# Work task
Please set down the data word for word; images do not go in the copy.

# Dataset extract
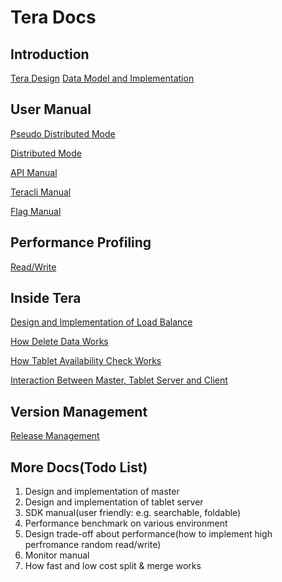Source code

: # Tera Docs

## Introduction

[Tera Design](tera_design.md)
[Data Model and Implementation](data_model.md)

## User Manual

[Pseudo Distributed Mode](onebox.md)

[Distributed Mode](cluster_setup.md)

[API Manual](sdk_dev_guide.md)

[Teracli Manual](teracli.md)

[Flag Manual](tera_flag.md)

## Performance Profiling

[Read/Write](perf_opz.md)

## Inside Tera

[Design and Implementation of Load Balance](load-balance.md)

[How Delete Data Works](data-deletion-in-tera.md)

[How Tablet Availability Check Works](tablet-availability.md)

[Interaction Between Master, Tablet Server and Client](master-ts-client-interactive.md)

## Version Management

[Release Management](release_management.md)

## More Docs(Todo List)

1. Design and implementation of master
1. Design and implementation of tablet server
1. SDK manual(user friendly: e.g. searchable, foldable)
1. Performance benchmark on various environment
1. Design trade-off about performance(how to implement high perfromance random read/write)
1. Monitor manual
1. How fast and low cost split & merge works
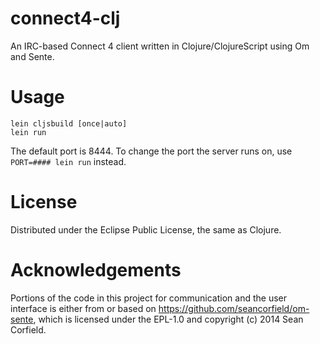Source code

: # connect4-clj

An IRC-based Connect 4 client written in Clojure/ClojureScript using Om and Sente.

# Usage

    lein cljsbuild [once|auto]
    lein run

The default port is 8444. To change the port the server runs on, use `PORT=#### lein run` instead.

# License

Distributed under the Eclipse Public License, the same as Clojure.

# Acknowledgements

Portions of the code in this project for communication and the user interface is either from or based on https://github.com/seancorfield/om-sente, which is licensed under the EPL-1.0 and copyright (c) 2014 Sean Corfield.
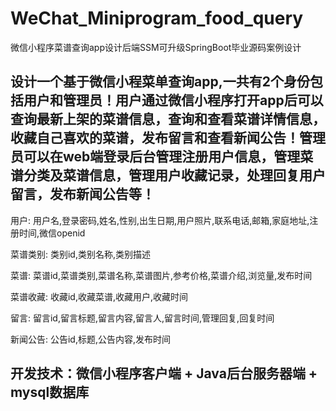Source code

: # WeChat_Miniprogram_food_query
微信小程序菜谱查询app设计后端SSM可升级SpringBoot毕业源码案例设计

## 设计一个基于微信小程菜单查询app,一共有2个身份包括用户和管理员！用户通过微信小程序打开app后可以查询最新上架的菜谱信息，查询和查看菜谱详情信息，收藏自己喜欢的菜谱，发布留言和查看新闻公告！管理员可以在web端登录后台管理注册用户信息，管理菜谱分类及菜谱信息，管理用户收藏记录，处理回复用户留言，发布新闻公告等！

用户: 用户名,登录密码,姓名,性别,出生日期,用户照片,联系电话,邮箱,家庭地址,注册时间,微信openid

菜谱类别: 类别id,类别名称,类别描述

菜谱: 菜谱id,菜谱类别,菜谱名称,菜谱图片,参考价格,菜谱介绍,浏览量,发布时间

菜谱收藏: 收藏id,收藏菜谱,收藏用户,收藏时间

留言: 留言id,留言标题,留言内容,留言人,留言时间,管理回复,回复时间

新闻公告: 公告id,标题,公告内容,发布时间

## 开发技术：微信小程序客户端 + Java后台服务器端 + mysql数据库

# Exercise response
Source code

: # Tera Docs

## Introduction

[Tera Design](tera_design.md)
[Data Model and Implementation](data_model.md)

## User Manual

[Pseudo Distributed Mode](onebox.md)

[Distributed Mode](cluster_setup.md)

[API Manual](sdk_dev_guide.md)

[Teracli Manual](teracli.md)

[Flag Manual](tera_flag.md)

## Performance Profiling

[Read/Write](perf_opz.md)

## Inside Tera

[Design and Implementation of Load Balance](load-balance.md)

[How Delete Data Works](data-deletion-in-tera.md)

[How Tablet Availability Check Works](tablet-availability.md)

[Interaction Between Master, Tablet Server and Client](master-ts-client-interactive.md)

## Version Management

[Release Management](release_management.md)

## More Docs(Todo List)

1. Design and implementation of master
1. Design and implementation of tablet server
1. SDK manual(user friendly: e.g. searchable, foldable)
1. Performance benchmark on various environment
1. Design trade-off about performance(how to implement high perfromance random read/write)
1. Monitor manual
1. How fast and low cost split & merge works
Source code

: # connect4-clj

An IRC-based Connect 4 client written in Clojure/ClojureScript using Om and Sente.

# Usage

    lein cljsbuild [once|auto]
    lein run

The default port is 8444. To change the port the server runs on, use `PORT=#### lein run` instead.

# License

Distributed under the Eclipse Public License, the same as Clojure.

# Acknowledgements

Portions of the code in this project for communication and the user interface is either from or based on https://github.com/seancorfield/om-sente, which is licensed under the EPL-1.0 and copyright (c) 2014 Sean Corfield.
Source code

: # WeChat_Miniprogram_food_query
微信小程序菜谱查询app设计后端SSM可升级SpringBoot毕业源码案例设计

## 设计一个基于微信小程菜单查询app,一共有2个身份包括用户和管理员！用户通过微信小程序打开app后可以查询最新上架的菜谱信息，查询和查看菜谱详情信息，收藏自己喜欢的菜谱，发布留言和查看新闻公告！管理员可以在web端登录后台管理注册用户信息，管理菜谱分类及菜谱信息，管理用户收藏记录，处理回复用户留言，发布新闻公告等！

用户: 用户名,登录密码,姓名,性别,出生日期,用户照片,联系电话,邮箱,家庭地址,注册时间,微信openid

菜谱类别: 类别id,类别名称,类别描述

菜谱: 菜谱id,菜谱类别,菜谱名称,菜谱图片,参考价格,菜谱介绍,浏览量,发布时间

菜谱收藏: 收藏id,收藏菜谱,收藏用户,收藏时间

留言: 留言id,留言标题,留言内容,留言人,留言时间,管理回复,回复时间

新闻公告: 公告id,标题,公告内容,发布时间

## 开发技术：微信小程序客户端 + Java后台服务器端 + mysql数据库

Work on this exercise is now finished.